White Cube is pleased to present an exhibition of new work by British artist Eddie Peake. This is Peake’s first exhibition in Hong Kong and will include new paintings, sculpture and installation.
Peake describes himself as a ‘producer’ of his multi-disciplinary work, which includes performance, film, photography, painting, sculpture and installation. Whether orchestrating performances with many participants, or creating studio based sculpture and painting, the resulting work is intended to have a powerfully visceral impact on the viewer. Peake openly embraces the erotic and the sexualised as well as the raw energy of contemporary urban life. Incorporating music, dance and elements of popular culture, his work draws equally on ‘high’ culture, referencing themes as diverse as Renaissance sculpture and Modernist architecture.

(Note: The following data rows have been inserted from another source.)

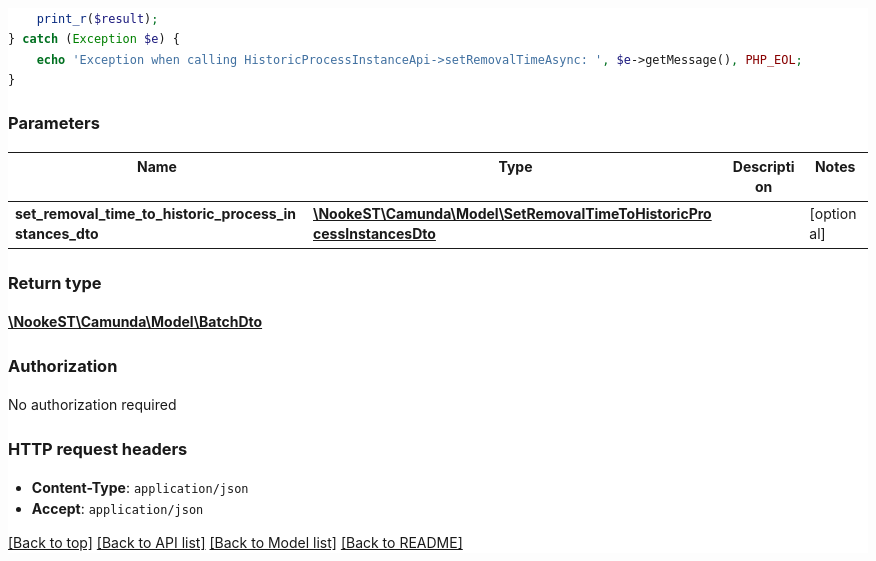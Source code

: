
 ```php
    print_r($result);
} catch (Exception $e) {
    echo 'Exception when calling HistoricProcessInstanceApi->setRemovalTimeAsync: ', $e->getMessage(), PHP_EOL;
}
```

### Parameters

Name | Type | Description  | Notes
------------- | ------------- | ------------- | -------------
 **set_removal_time_to_historic_process_instances_dto** | [**\NookeST\Camunda\Model\SetRemovalTimeToHistoricProcessInstancesDto**](../Model/SetRemovalTimeToHistoricProcessInstancesDto.md)|  | [optional]

### Return type

[**\NookeST\Camunda\Model\BatchDto**](../Model/BatchDto.md)

### Authorization

No authorization required

### HTTP request headers

- **Content-Type**: `application/json`
- **Accept**: `application/json`

[[Back to top]](#) [[Back to API list]](../../README.md#endpoints)
[[Back to Model list]](../../README.md#models)
[[Back to README]](../../README.md)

For this exhibition, Peake has produced four new groups of work: the first is a series of abstract canvases in which spray-painted, acid-coloured lines create overlapping misaligned frames within the picture. Leaving the centre white, the empty space or void at their heart can be read in different ways: an area of possibility, like an empty cinema screen waiting for the projection to start; a material or existential vacuum; or even as a proxy for the ultimate infinite void – death.
A second group of paintings is equally charged and vibrant in colour, but these are populated by schematic and cartoon figures. In these works there is an undercurrent of darker themes of depression and psychosis, indicating the point at which exuberance tips into mania. One character, a mysterious, muscular, cartoon faun holds up a crystal ball, offering-up to the viewer a ‘painting-within-the-painting’ of images of autobiographical significance. For the artist, the faun represents an alter-ego; a manic, playful anarchic character that stands in as narrator, choreographer and witness.
In the centre of the gallery, a wall with smashed apertures frames a view of the gallery beyond, a device employed by the artist in past installations both to choreograph the movement of visitors and to create a tantalising sense of partial disclosure. Behind this, a billboard-sized photograph of a statuesque nude, looking at a computer screen, entirely covers the wall. Clearly engaged in looking for her own pleasure, the work draws the audience in as voyeur, implicating both viewer and subject in a complex and conscious act. In an interview for The White Review, Peake said: ‘I am interested in control, manipulation, and employing devices in the work that might seem to be doing that to its audience whilst also exposing that it is trying to do that. […] There’s a sort of mirroring going on, so that in effect the subject matter has to be you, the viewer.’ The model appears again, as does the artist himself, in a series of works where photographs are mounted onto panels bearing a form of sculptural drawing, with lines routed into the material and partially filled with coloured resin.
Peake’s newest sculptures are of larger than life size gesturing female hands. The extravagant manicures and gaudy jewellery that adorn them are not only expressions of individuality, but also evoke the often painful insecurity implicit in the pursuit of identity through adornment. For the artist, they recall his youthful idolisation of his glamorous teenage sisters. Signalling hands have appeared in Peake’s past work, outlined in neon, suggesting alternative methods of communication, such as emojis or the covert hand language of gangs. Like all of Peake’s practice, however, this focus on language – whether visual, verbal or bodily – not only exploits the humour and synergy inherent in contemporary methods of communication, but also the lapses and breakdowns that occur within them.